Lorsque la jeune fille s'était réveillée, ce ne fut ni la lumière ni ce parterre trop ardent qui vint l'accueillir. Non, la sensation qui bordait sa peau était douce. Douce mais étrangère. C'était absurde. Cette précaution prise à son insu avait déjà bien réussi à gêner la sauvageonne au premier instant. Ainsi, le lit ne l'arrêta pas, pas plus que la chambre finement installée n'avait semé le doute dans ses idées bien arrêtées.

Toute cette attention était inconnue mais certainement légèrement entraperçue, quoiqu'elle ignora déjà un bon nombre d'indices: ce n'était pas le livre à même sur le chevet qui l'intéressait, ni même le tabouret placé près de son lit. Il n'y avait guère que la pomme pour allécher un esprit aussi ignorant dans ses instincts premiers. Alors elle s'était faite toute discrète, pour laisser finalement son regard fureter ça et là, jusqu'à ramasser cette lame attachée au fin fond de sa chambre. Cette épée après tout, c'était la sienne, et d'aussi loin qu'elle avait pu y réfléchir, celle-ci n'avait jamais été égarée ou même effacée de son esprit. Jamais.

La Bleutée s'était éclipsée oui, en quelques pas de loups qui lui avait bien valu le mérite de rester discrète. Et le monde s'était offert à elle, en ce village entretenu par toute une communauté; pétillant d'une vie que l'Adolescente n'avait jamais perçu jusque-là.

Paniquée, Akiza avait coupé court à toute discrétion et s'était enfuie à vive allure, surprise tantôt par un objet trop authentique, tantôt par une bête trop inconnue. Les Sunajins sur son chemin furent bien vite bousculées par cette personne si empressée, passée dans un état second où tout se confond. Et lorsqu'une main agrippa son bras, cette dernière tourna vivement de la tête et laissa filer sans sommation cette lame qu'elle tenait. Fort heureusement pour elle, cette personne était un shinobi accompli, et bien que surpris par une telle attaque éclair, il dévia rapidement le tranchant d'argent de sa trajectoire initiale. Son œil. Pour la deuxième fois en si peu de temps, la Musume fut assommée pour le bien de tous.

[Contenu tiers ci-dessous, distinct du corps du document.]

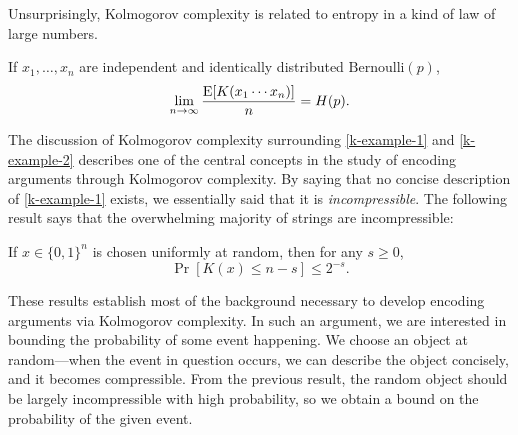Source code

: Unsurprisingly, Kolmogorov complexity is related to entropy in a kind
of law of large numbers.
\begin{thm}
  If $x_1, \ldots, x_n$ are independent and identically distributed
  $\text{Bernoulli}(p)$,
  \[\lim_{n \to \infty} \frac{\operatorname{\mathrm{E}}[K(x_1 \cdots x_n)]}{n} =
  H(p).\]
\end{thm}

The discussion of Kolmogorov complexity surrounding
\eqref{k-example-1} and \eqref{k-example-2} describes one of the
central concepts in the study of encoding arguments through Kolmogorov
complexity. By saying that no concise description of
\eqref{k-example-1} exists, we essentially said that it is
\emph{incompressible}. The following result says that the overwhelming
majority of strings are incompressible:
\begin{thm}
  If $x \in \{0, 1\}^n$ is chosen uniformly at random, then for any
  $s \geq 0$,
  \[\Pr[K(x) \leq n - s] \leq 2^{-s}.\]
\end{thm}

These results establish most of the background necessary to develop
encoding arguments via Kolmogorov complexity. In such an argument, we
are interested in bounding the probability of some event happening. We
choose an object at random---when the event in question occurs, we can
describe the object concisely, and it becomes compressible. From the
previous result, the random object should be largely incompressible
with high probability, so we obtain a bound on the probability of the
given event.

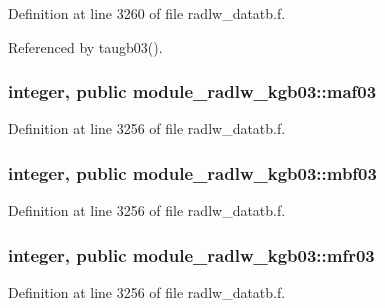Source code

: Definition at line 3260 of file radlw\+\_\+datatb.\+f.



Referenced by taugb03().

\subsubsection[{\texorpdfstring{maf03}{maf03}}]{\setlength{\rightskip}{0pt plus 5cm}integer, public module\+\_\+radlw\+\_\+kgb03\+::maf03}\hypertarget{namespacemodule__radlw__kgb03_a90d1081db011f0682cb4a83c40c5bb23}{}\label{namespacemodule__radlw__kgb03_a90d1081db011f0682cb4a83c40c5bb23}


Definition at line 3256 of file radlw\+\_\+datatb.\+f.

\subsubsection[{\texorpdfstring{mbf03}{mbf03}}]{\setlength{\rightskip}{0pt plus 5cm}integer, public module\+\_\+radlw\+\_\+kgb03\+::mbf03}\hypertarget{namespacemodule__radlw__kgb03_a655fff8711d78d62ae9d4fa27d02621a}{}\label{namespacemodule__radlw__kgb03_a655fff8711d78d62ae9d4fa27d02621a}


Definition at line 3256 of file radlw\+\_\+datatb.\+f.

\subsubsection[{\texorpdfstring{mfr03}{mfr03}}]{\setlength{\rightskip}{0pt plus 5cm}integer, public module\+\_\+radlw\+\_\+kgb03\+::mfr03}\hypertarget{namespacemodule__radlw__kgb03_a4ea1e58a39585adc087718b92a16b529}{}\label{namespacemodule__radlw__kgb03_a4ea1e58a39585adc087718b92a16b529}


Definition at line 3256 of file radlw\+\_\+datatb.\+f.

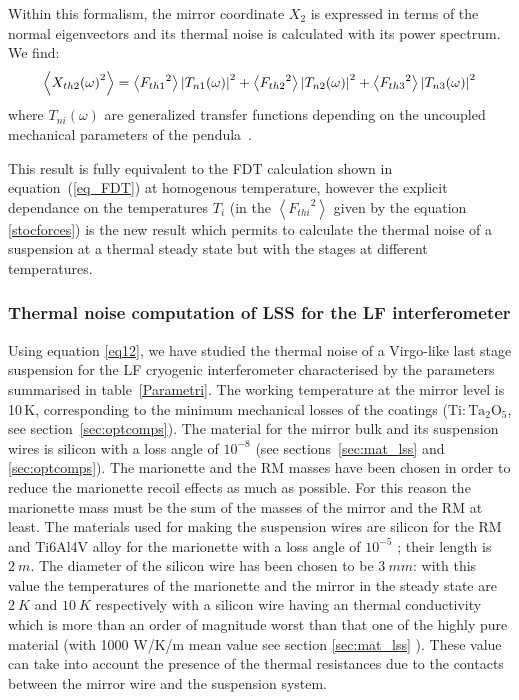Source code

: Within this formalism, the mirror coordinate $X_2$ is expressed in terms of the normal eigenvectors and its thermal noise is calculated with its power spectrum. We find:  
\begin{equation}
  \left\langle {{X_{th2}}{{(\omega )}^2}} \right\rangle  = \left\langle {{F_{th1}}^2} \right\rangle {\left| {{T_{n1}}(\omega )} \right|^2} + \left\langle {{F_{th2}}^2} \right\rangle {\left| {{T_{n2}}(\omega )} \right|^2} + \left\langle {{F_{th3}}^2} \right\rangle {\left| {{T_{n3}}(\omega )} \right|^2} \\ 
\label{eq12}
\end{equation}
where $T_{ni}(\omega)$ are generalized transfer functions depending on the uncoupled mechanical parameters of the pendula~\cite{PPP2009}.

This result is fully equivalent to the FDT calculation shown in equation~(\ref{eq_FDT}) at homogenous temperature, however the explicit dependance on the temperatures $T_i$ (in the $ \left\langle {{F_{thi}}^2} \right\rangle$ given by the equation \ref{stocforces}) is the new result which permits to calculate the thermal noise of a suspension at a thermal steady state but with the stages at different temperatures.
\FloatBarrier
\subsubsection{Thermal noise computation of LSS for the LF interferometer}
Using equation \ref{eq12}, we have studied the thermal noise of a Virgo-like last stage suspension for the LF cryogenic interferometer characterised by the parameters summarised in table~\ref{Parametri}. The working temperature at the mirror level is 10\,K, corresponding to the minimum mechanical losses of the coatings ($\mathrm{Ti:Ta_2O_5}$, see section~\ref{sec:optcomps}). The material for the mirror bulk and its suspension wires is silicon with a loss angle of $10^{-8}$ (see sections~\ref{sec:mat_lss} and \ref{sec:optcomps}). 
The marionette and the RM masses have been chosen in order to reduce the marionette recoil effects as much as possible. For this reason the marionette mass must be the sum of the masses of the mirror and the RM at least. 
The materials used for making the suspension wires are silicon for the RM and Ti6Al4V alloy for the marionette with a loss angle of $10^{-5}$ \cite{tialloy}; their length is $2 \ m$. The diameter of the silicon wire has been chosen to be $3 \ mm$: with this value the temperatures of the marionette and the mirror in the steady state are $2 \ K$ and  $10 \ K$ respectively with a silicon wire having an thermal conductivity which is more than an order of magnitude worst than that one of the highly pure material (with 1000 W/K/m mean value see section \ref{sec:mat_lss} ). These value can take into account the presence of the thermal resistances due to the contacts between the mirror wire and the suspension system.

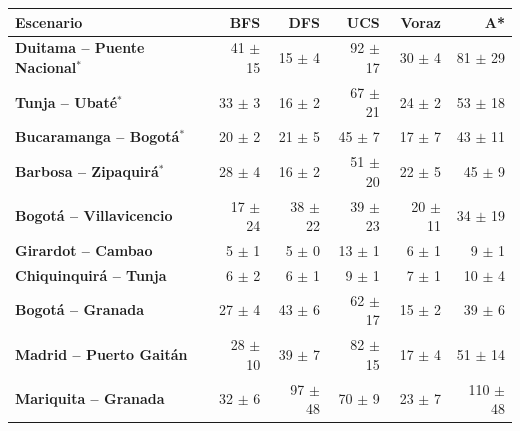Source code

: \renewcommand{\arraystretch}{1.2}
\begin{tabular}{|l|r|r|r|r|r|}
\hline
\rowcolor{gray!20} \textbf{Escenario} & \textbf{BFS} & \textbf{DFS} & \textbf{UCS} & \textbf{Voraz} & \textbf{A*} \\
\hline
\textbf{Duitama -- Puente Nacional$^{*}$} & 41 $\pm$ 15 & 15 $\pm$ 4 & 92 $\pm$ 17 & 30 $\pm$ 4 & 81 $\pm$ 29 \\
\hline
\textbf{Tunja -- Ubaté$^{*}$} & 33 $\pm$ 3 & 16 $\pm$ 2 & 67 $\pm$ 21 & 24 $\pm$ 2 & 53 $\pm$ 18 \\
\hline
\textbf{Bucaramanga -- Bogotá$^{*}$} & 20 $\pm$ 2 & 21 $\pm$ 5 & 45 $\pm$ 7 & 17 $\pm$ 7 & 43 $\pm$ 11 \\
\hline
\textbf{Barbosa -- Zipaquirá$^{*}$} & 28 $\pm$ 4 & 16 $\pm$ 2 & 51 $\pm$ 20 & 22 $\pm$ 5 & 45 $\pm$ 9 \\
\hline
\textbf{Bogotá -- Villavicencio} & 17 $\pm$ 24 & 38 $\pm$ 22 & 39 $\pm$ 23 & 20 $\pm$ 11 & 34 $\pm$ 19 \\
\hline
\textbf{Girardot -- Cambao} & 5 $\pm$ 1 & 5 $\pm$ 0 & 13 $\pm$ 1 & 6 $\pm$ 1 & 9 $\pm$ 1 \\
\hline
\textbf{Chiquinquirá -- Tunja} & 6 $\pm$ 2 & 6 $\pm$ 1 & 9 $\pm$ 1 & 7 $\pm$ 1 & 10 $\pm$ 4 \\
\hline
\textbf{Bogotá -- Granada} & 27 $\pm$ 4 & 43 $\pm$ 6 & 62 $\pm$ 17 & 15 $\pm$ 2 & 39 $\pm$ 6 \\
\hline
\textbf{Madrid -- Puerto Gaitán} & 28 $\pm$ 10 & 39 $\pm$ 7 & 82 $\pm$ 15 & 17 $\pm$ 4 & 51 $\pm$ 14 \\
\hline
\textbf{Mariquita -- Granada} & 32 $\pm$ 6 & 97 $\pm$ 48 & 70 $\pm$ 9 & 23 $\pm$ 7 & 110 $\pm$ 48 \\
\hline
\end{tabular}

Bien loin de savoir que son arrivée et son devenir étaient négociés par quelques instances, la jeune fille avait pourtant retrouvé ce village qui l'avait vu naître. Les jours suivants furent d'autant plus révélateurs, car une fois privée et calmée dans une pièce -celle où elle s'était réveillée-, la réflexion avait bien commencé à émerger. Et puis les nerfs s'étaient calmés petit à petit, laissant entendre à un plus grand réflexe et à un sang-froid comme elle en avait autrefois fait preuve. Les choses venaient à point à qui savait attendre, et les informations n'avaient pas tardé à venir à elle. Quelques jours s'étaient écoulés et celle-ci commença une brève discussion avec cette personne. Le ninja qu'elle avait attaqué. Un ninja qui se présenta être de sa famille au bout d'un certain temps.

L'homme avait bien un air quelque peu familier: de ces cheveux bleus azur à ces yeux légèrement tirés et émeraudes, la ressemblance n'en demeurait pas moins frappante. Celui-ci se présenta d'une voix douce comme étant un membre de sa famille. Higurashi Akitaka. Curieuse tentative, car la jeune fille, durant ces deux premiers mois de liberté, n'entendait rien. Rien de rien. Et elle ne voulait pas comprendre davantage, comme un animal blessé qui s'apprêterait à mordre quiconque s'approcherait de trop près de sa petite personne.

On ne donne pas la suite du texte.